Roosevelt's psychological explanation of Bauman's tale is typical of the reasoning presently applied by those who have no desire to add wildmen to the North American faunal list. In this case, because of the vagueness of the account, it is not easy to offer counterarguments. Bauman did not get a clear look at the creature. But one might wonder what known large North America mammal typically prowls about on two feet rather than four? Bears will stand for a short time on two legs, but are not known to move any great distance in bipedal fashion. If the creature really was a bear, Bauman, an experienced backwoodsman, should have been able to identify it as such from the footprints, which he closely inspected. But he did not. What sort of animal could have made the footprints? Roosevelt (1906, p. 261) said that Bauman believed "the creature with which he had to deal was something either half-human or half devil, some great goblin-beast."

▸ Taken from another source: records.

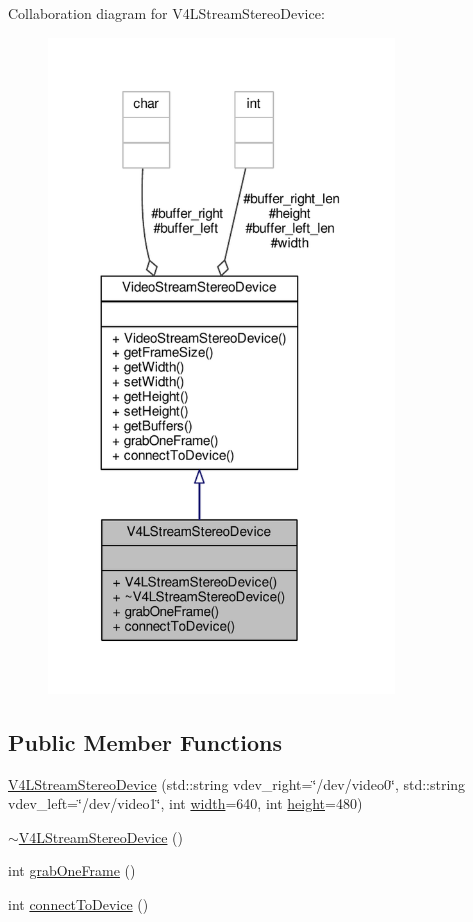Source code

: Collaboration diagram for V4\+L\+Stream\+Stereo\+Device\+:
\nopagebreak
\begin{figure}[H]
\begin{center}
\leavevmode
\includegraphics[width=260pt]{classV4LStreamStereoDevice__coll__graph}
\end{center}
\end{figure}
\subsection*{Public Member Functions}
\begin{DoxyCompactItemize}
\item 
\hyperlink{classV4LStreamStereoDevice_a8b5178fdbc4f381c088fdf2e7c098551}{V4\+L\+Stream\+Stereo\+Device} (std\+::string vdev\+\_\+right=\char`\"{}/dev/video0\char`\"{}, std\+::string vdev\+\_\+left=\char`\"{}/dev/video1\char`\"{}, int \hyperlink{classVideoStreamStereoDevice_a87596748c13021a3623bb55de4c9be14}{width}=640, int \hyperlink{classVideoStreamStereoDevice_a97af0c098374ce089e71d9020b792f1f}{height}=480)
\item 
\hyperlink{classV4LStreamStereoDevice_a27feadb2023f0293915353a749fa866d}{$\sim$\+V4\+L\+Stream\+Stereo\+Device} ()
\item 
int \hyperlink{classV4LStreamStereoDevice_af5170cee3401eb70e771b56fbf2104d7}{grab\+One\+Frame} ()
\item 
int \hyperlink{classV4LStreamStereoDevice_a0ecb2dd2636fcbfccc0e43604bf9bd14}{connect\+To\+Device} ()
\end{DoxyCompactItemize}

Taken on its own, the Bauman story is not very impressive as evidence for the existence of wildmen in North America, but when considered along with the more substantive reports it acquires greater significance.

On July 4, 1884, the Colonist, a newspaper published in Victoria, British Columbia, carried a story titled: "What is it? A strange creature captured above Yale. A British Columbian Gorilla." According to the article, Ned Austin, a railway engineer, spotted a humanlike creature ahead of him on the tracks, blew the whistle, and stopped. The creature darted up the side of a hill, with several railway employees in pursuit. After capturing the animal, described as "half man and half beast" (Shackley 1983, p. 35), the railway employees turned him over to Mr. George Tilbury.

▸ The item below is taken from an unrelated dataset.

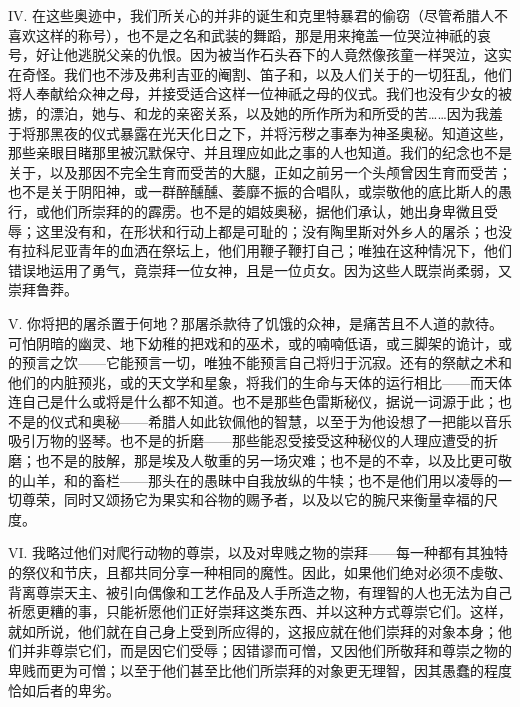 IV. 在这些奥迹中，我们所关心的并非的诞生和克里特暴君的偷窃（尽管希腊人不喜欢这样的称号），也不是之名和武装的舞蹈，那是用来掩盖一位哭泣神祇的哀号，好让他逃脱父亲的仇恨。因为被当作石头吞下的人竟然像孩童一样哭泣，这实在奇怪。我们也不涉及弗利吉亚的阉割、笛子和，以及人们关于的一切狂乱，他们将人奉献给众神之母，并接受适合这样一位神祇之母的仪式。我们也没有少女的被掳，的漂泊，她与、和龙的亲密关系，以及她的所作所为和所受的苦……因为我羞于将那黑夜的仪式暴露在光天化日之下，并将污秽之事奉为神圣奥秘。知道这些，那些亲眼目睹那里被沉默保守、并且理应如此之事的人也知道。我们的纪念也不是关于，以及那因不完全生育而受苦的大腿，正如之前另一个头颅曾因生育而受苦；也不是关于阴阳神，或一群醉醺醺、萎靡不振的合唱队，或崇敬他的底比斯人的愚行，或他们所崇拜的的霹雳。也不是的娼妓奥秘，据他们承认，她出身卑微且受辱；这里没有和，在形状和行动上都是可耻的；没有陶里斯对外乡人的屠杀；也没有拉科尼亚青年的血洒在祭坛上，他们用鞭子鞭打自己；唯独在这种情况下，他们错误地运用了勇气，竟崇拜一位女神，且是一位贞女。因为这些人既崇尚柔弱，又崇拜鲁莽。\par

V. 你将把的屠杀置于何地？那屠杀款待了饥饿的众神，是痛苦且不人道的款待。可怕阴暗的幽灵、地下幼稚的把戏和的巫术，或的喃喃低语，或三脚架的诡计，或的预言之饮——它能预言一切，唯独不能预言自己将归于沉寂。还有的祭献之术和他们的内脏预兆，或的天文学和星象，将我们的生命与天体的运行相比——而天体连自己是什么或将是什么都不知道。也不是那些色雷斯秘仪，据说一词源于此；也不是的仪式和奥秘——希腊人如此钦佩他的智慧，以至于为他设想了一把能以音乐吸引万物的竖琴。也不是的折磨——那些能忍受接受这种秘仪的人理应遭受的折磨；也不是的肢解，那是埃及人敬重的另一场灾难；也不是的不幸，以及比更可敬的山羊，和的畜栏——那头在的愚昧中自我放纵的牛犊；也不是他们用以凌辱的一切尊荣，同时又颂扬它为果实和谷物的赐予者，以及以它的腕尺来衡量幸福的尺度。\par

VI. 我略过他们对爬行动物的尊崇，以及对卑贱之物的崇拜——每一种都有其独特的祭仪和节庆，且都共同分享一种相同的魔性。因此，如果他们绝对必须不虔敬、背离尊崇天主、被引向偶像和工艺作品及人手所造之物，有理智的人也无法为自己祈愿更糟的事，只能祈愿他们正好崇拜这类东西、并以这种方式尊崇它们。这样，就如所说，他们就在自己身上受到所应得的，这报应就在他们崇拜的对象本身；他们并非尊崇它们，而是因它们受辱；因错谬而可憎，又因他们所敬拜和尊崇之物的卑贱而更为可憎；以至于他们甚至比他们所崇拜的对象更无理智，因其愚蠢的程度恰如后者的卑劣。\par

The Colonist reported: "'Jacko', as the creature has been called by his capturers, is something of the gorilla type, standing about four feet seven inches in height and weighing 127 pounds. He has long, black, strong hair and resembles a human being with one exception, his entire body, excepting his hands (or paws) and feet is covered with glossy hair about one inch long. His forearm is much longer than a man's forearm, and he possesses extraordinary strength" (Shackley 1983,p.35).

The paper added (Shackley 1983, p. 36): "Mr. Thos. White and Mr. Gouin, C.E., as well as Mr. Major, who kept a small store about half a mile west of the tunnel during the past two years, have mentioned seeing a curious creature at different points between Camps 13 and 17, but no attention was paid to their remarks as people came to the conclusion that they had seen either a bear or a stray Indian dog. Who can unravel the mystery that surrounds Jacko? Does he belong to a species hitherto unknown in this part of the continent?"

That the creature was not a gorilla seems clear — its weight was too small. Some might suppose that Jacko was a chimpanzee. But this idea was apparently considered and rejected by persons who were familiar with Jacko. Sanderson (1961, p. 27) mentioned "a comment made in another paper shortly after the original story was published, and which asked ... how anybody could suggest that this 'Jacko' could have been a chimpanzee that had escaped from a circus." Was the whole story perhaps a hoax? Myra Shackley thought not. She noted: "The newspaper account of Jacko was subsequently confirmed by an old man, August Castle, who was a child in the town at the time. The fate of the captive is not known, although some said that he (accompanied by Mr. Tilbury) was shipped east by rail in a cage on the way to be exhibited in a side-show, but died in transit" (Shackley 1983, p. 36).

Furthermore, there were additional reports of creatures like Jacko from the same region. Zoologist Ivan Sanderson (1961, p. 29) said about Jacko in one of his collections of wildman evidence: "one of his species had been reported from the same area by Mr. Alexander Caulfield Anderson, a well-known explorer and an executive of the Hudson's Bay Company, who was doing a 'survey' of the newly opened territory and seeking a feasible trade route through it for his company. He reported just such hairy humanoids as having hurled rocks down upon him and his surveying party from more than one slope. That was in 1864." In 1901, Mike King, a well-known lumberman, was working in an isolated region in northern Vancouver Island. He had to work alone. His native American employees refused to accompany him, fearing that the dreaded wildman of the woods lived there. Once, as King came over a ridge, he spotted a large humanlike creature covered with reddish brown fur. On the bank of a creek, the creature was washing some roots and placing them in two orderly piles beside him. The creature then left, running like a human being. King said: "His arms were peculiarly long and used freely in climbing and bush-running." Footprints observed by King were distinctly human, except for the "phenomenally long and spreading toes"(Sanderson 1961,pp. 34-35).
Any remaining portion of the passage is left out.